→ WHAT YOU WILL DO:
Using the word "interact" as the filter, copy each matching line from the records.

→ DATA SHOWN:
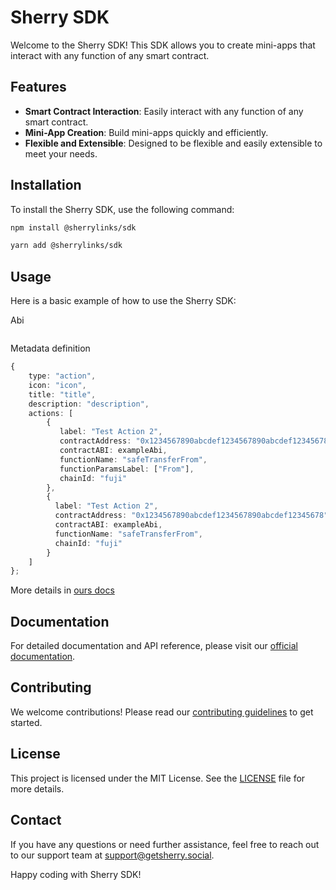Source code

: # Sherry SDK

Welcome to the Sherry SDK! This SDK allows you to create mini-apps that interact with any function of any smart contract.

## Features

- **Smart Contract Interaction**: Easily interact with any function of any smart contract.
- **Mini-App Creation**: Build mini-apps quickly and efficiently.
- **Flexible and Extensible**: Designed to be flexible and easily extensible to meet your needs.

## Installation

To install the Sherry SDK, use the following command:


```bash
npm install @sherrylinks/sdk
```

```bash
yarn add @sherrylinks/sdk
```

## Usage

Here is a basic example of how to use the Sherry SDK:

Abi

```typescript

```

Metadata definition

```typescript
{
    type: "action",
    icon: "icon",
    title: "title",
    description: "description",
    actions: [
        {
           label: "Test Action 2",
           contractAddress: "0x1234567890abcdef1234567890abcdef12345678",
           contractABI: exampleAbi,
           functionName: "safeTransferFrom",
           functionParamsLabel: ["From"],
           chainId: "fuji"
        },
        {
          label: "Test Action 2",
          contractAddress: "0x1234567890abcdef1234567890abcdef12345678",
          contractABI: exampleAbi,
          functionName: "safeTransferFrom",
          chainId: "fuji"
        }
    ]
};
```

More details in [ours docs](https://docs.getsherry.app/guides)

## Documentation

For detailed documentation and API reference, please visit our [official documentation](https://docs.getsherry.app/).

## Contributing

We welcome contributions! Please read our [contributing guidelines](CONTRIBUTING.md) to get started.

## License

This project is licensed under the MIT License. See the [LICENSE](LICENSE) file for more details.

## Contact

If you have any questions or need further assistance, feel free to reach out to our support team at support@getsherry.social.

Happy coding with Sherry SDK!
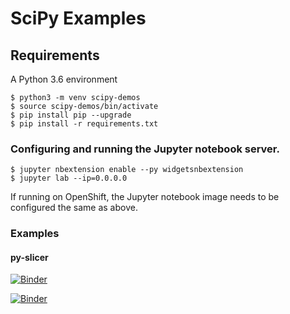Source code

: # SciPy Examples

## Requirements

A Python 3.6 environment

```
$ python3 -m venv scipy-demos
$ source scipy-demos/bin/activate
$ pip install pip --upgrade
$ pip install -r requirements.txt
```

### Configuring and running the Jupyter notebook server.

```
$ jupyter nbextension enable --py widgetsnbextension
$ jupyter lab --ip=0.0.0.0
```

If running on OpenShift, the Jupyter notebook image needs to
be configured the same as above.

### Examples

#### py-slicer

[![Binder](https://mybinder.org/badge_logo.svg)](https://mybinder.org/v2/gh/redhat-naps-da/data-science-notebooks/tree/main/scipy.git/main?urlpath=lab)

[![Binder](https://mybinder.org/badge_logo.svg)](https://mybinder.org/v2/gh/redhat-naps-da/data-science-notebooks/tree/main/scipy/HEAD)
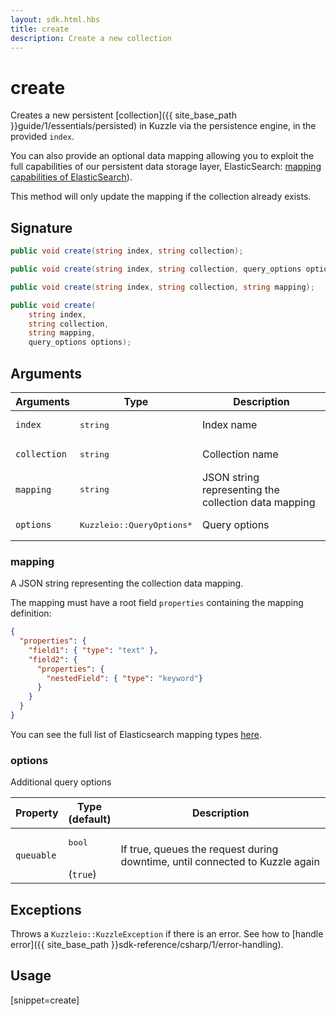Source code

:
 ```yaml
---
layout: sdk.html.hbs
title: create
description: Create a new collection
---
```


# create

Creates a new persistent [collection]({{ site_base_path }}guide/1/essentials/persisted) in Kuzzle via the persistence engine, in the provided `index`.

You can also provide an optional data mapping allowing you to exploit the full capabilities of our
persistent data storage layer, ElasticSearch: [mapping capabilities of ElasticSearch](https://www.elastic.co/guide/en/elasticsearch/reference/5.6/mapping.html)).

This method will only update the mapping if the collection already exists.

## Signature

```csharp
public void create(string index, string collection);

public void create(string index, string collection, query_options options);

public void create(string index, string collection, string mapping);

public void create(
    string index, 
    string collection, 
    string mapping, 
    query_options options);

```

## Arguments

| Arguments    | Type    | Description |
|--------------|---------|-------------|
| `index` | <pre>string</pre> | Index name    | 
| `collection` | <pre>string</pre> | Collection name    |
| `mapping` | <pre>string</pre> | JSON string representing the collection data mapping  |
| `options` | <pre>Kuzzleio::QueryOptions\*</pre> |  Query options  |

### mapping

A JSON string representing the collection data mapping.

The mapping must have a root field `properties` containing the mapping definition:
```json
{
  "properties": {
    "field1": { "type": "text" },
    "field2": {
      "properties": {
        "nestedField": { "type": "keyword"}
      }
    }
  }
}
```

You can see the full list of Elasticsearch mapping types [here](https://www.elastic.co/guide/en/elasticsearch/reference/5.6/mapping.html).

### options

Additional query options

| Property     | Type<br/>(default)    | Description        |
| ---------- | ------- | --------------------------------- | 
| `queuable` | <pre>bool</pre><br/>(`true`) | If true, queues the request during downtime, until connected to Kuzzle again |

## Exceptions

Throws a `Kuzzleio::KuzzleException` if there is an error. See how to [handle error]({{ site_base_path }}sdk-reference/csharp/1/error-handling).

## Usage

[snippet=create]
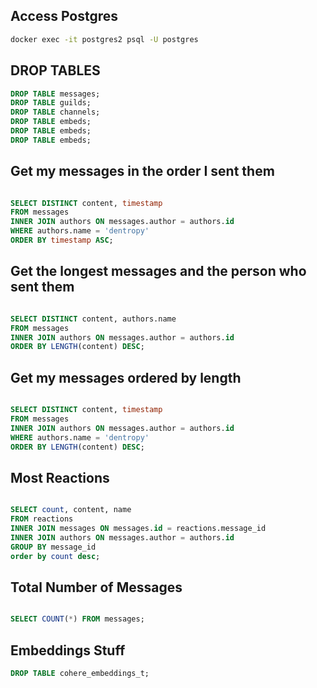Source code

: 
## Access Postgres

``` bash
docker exec -it postgres2 psql -U postgres
```

## DROP TABLES

``` sql
DROP TABLE messages;
DROP TABLE guilds;
DROP TABLE channels;
DROP TABLE embeds;
DROP TABLE embeds;
DROP TABLE embeds;
```


## Get my messages in the order I sent them

``` sql

SELECT DISTINCT content, timestamp
FROM messages
INNER JOIN authors ON messages.author = authors.id
WHERE authors.name = 'dentropy'
ORDER BY timestamp ASC;


```

## Get the longest messages and the person who sent them

``` sql

SELECT DISTINCT content, authors.name
FROM messages
INNER JOIN authors ON messages.author = authors.id
ORDER BY LENGTH(content) DESC;

```

## Get my messages ordered by length

``` sql

SELECT DISTINCT content, timestamp
FROM messages
INNER JOIN authors ON messages.author = authors.id
WHERE authors.name = 'dentropy'
ORDER BY LENGTH(content) DESC;

```

## Most Reactions


``` sql

SELECT count, content, name
FROM reactions
INNER JOIN messages ON messages.id = reactions.message_id
INNER JOIN authors ON messages.author = authors.id
GROUP BY message_id
order by count desc;

```

## Total Number of Messages

``` sql

SELECT COUNT(*) FROM messages;

```

## Embeddings Stuff

``` sql
DROP TABLE cohere_embeddings_t;
```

→ TASK RESULT:
Welcome to the Sherry SDK! This SDK allows you to create mini-apps that interact with any function of any smart contract.
- **Smart Contract Interaction**: Easily interact with any function of any smart contract.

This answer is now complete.